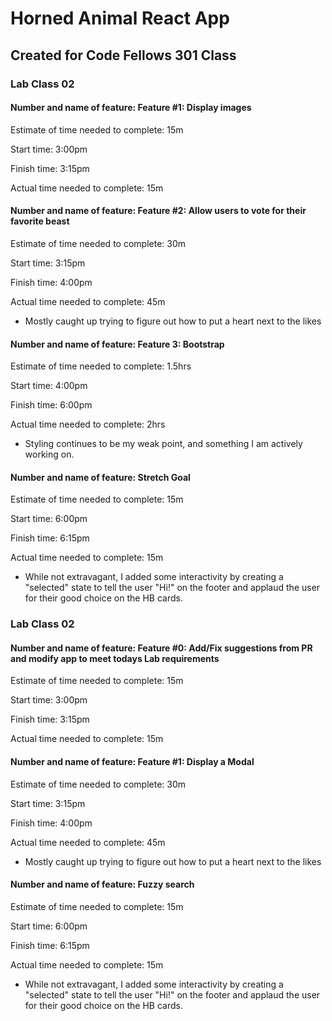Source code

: # Horned Animal React App

## Created for Code Fellows 301 Class

### Lab Class 02

#### Number and name of feature: Feature #1: Display images

Estimate of time needed to complete: 15m

Start time: 3:00pm

Finish time: 3:15pm

Actual time needed to complete: 15m

#### Number and name of feature: Feature #2: Allow users to vote for their favorite beast

Estimate of time needed to complete: 30m

Start time: 3:15pm

Finish time: 4:00pm

Actual time needed to complete: 45m

- Mostly caught up trying to figure out how to put a heart next to the likes

#### Number and name of feature: Feature 3: Bootstrap

Estimate of time needed to complete: 1.5hrs

Start time: 4:00pm

Finish time: 6:00pm

Actual time needed to complete: 2hrs

- Styling continues to be my weak point, and something I am actively working on.

#### Number and name of feature: Stretch Goal

Estimate of time needed to complete: 15m

Start time: 6:00pm

Finish time: 6:15pm

Actual time needed to complete: 15m

- While not extravagant, I added some interactivity by creating a "selected" state to tell the user "Hi!" on the footer and applaud the user for their good choice on the HB cards.

### Lab Class 02

#### Number and name of feature: Feature #0: Add/Fix suggestions from PR and modify app to meet todays Lab requirements

Estimate of time needed to complete: 15m

Start time: 3:00pm

Finish time: 3:15pm

Actual time needed to complete: 15m

#### Number and name of feature: Feature #1: Display a Modal

Estimate of time needed to complete: 30m

Start time: 3:15pm

Finish time: 4:00pm

Actual time needed to complete: 45m

- Mostly caught up trying to figure out how to put a heart next to the likes


#### Number and name of feature: Fuzzy search

Estimate of time needed to complete: 15m

Start time: 6:00pm

Finish time: 6:15pm

Actual time needed to complete: 15m

- While not extravagant, I added some interactivity by creating a "selected" state to tell the user "Hi!" on the footer and applaud the user for their good choice on the HB cards.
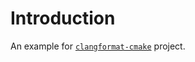 Introduction
============

An example for [`clangformat-cmake`](https://github.com/zemasoft/clangformat-cmake) project.
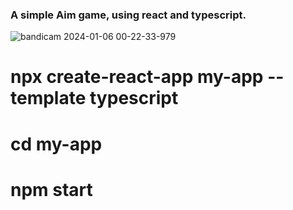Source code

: ### A simple Aim game, using react and typescript.


![bandicam 2024-01-06 00-22-33-979](https://github.com/daniilitsyxon/Aim_Game/assets/74070208/291f000c-f4b3-4777-9481-50d99fbafcc7)

# npx create-react-app my-app --template typescript
# cd my-app
# npm start

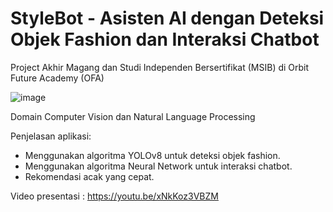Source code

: # StyleBot - Asisten AI dengan Deteksi Objek Fashion dan Interaksi Chatbot
Project Akhir Magang dan Studi Independen Bersertifikat (MSIB) di Orbit Future Academy (OFA)

![image](https://github.com/Ahnafudin/stylebot/assets/60334653/674b64ea-0dfa-4370-9e51-784cc4a8aeac)

Domain Computer Vision dan Natural Language Processing

Penjelasan aplikasi:
- Menggunakan algoritma YOLOv8 untuk deteksi objek fashion.
- Menggunakan algoritma Neural Network untuk interaksi chatbot.
- Rekomendasi acak yang cepat.

Video presentasi : https://youtu.be/xNkKoz3VBZM
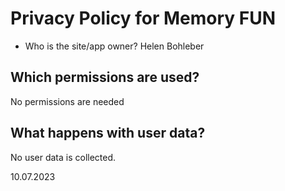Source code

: # Privacy Policy for Memory FUN

* Who is the site/app owner?
Helen Bohleber

## Which permissions are used?

No permissions are needed

## What happens with user data?

No user data is collected.

10.07.2023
• • • • • • •
● **Your task**:
What is the number of lines in the records that hold the word "algoritma"? Answer with that number by itself.

● **Answer box**:
2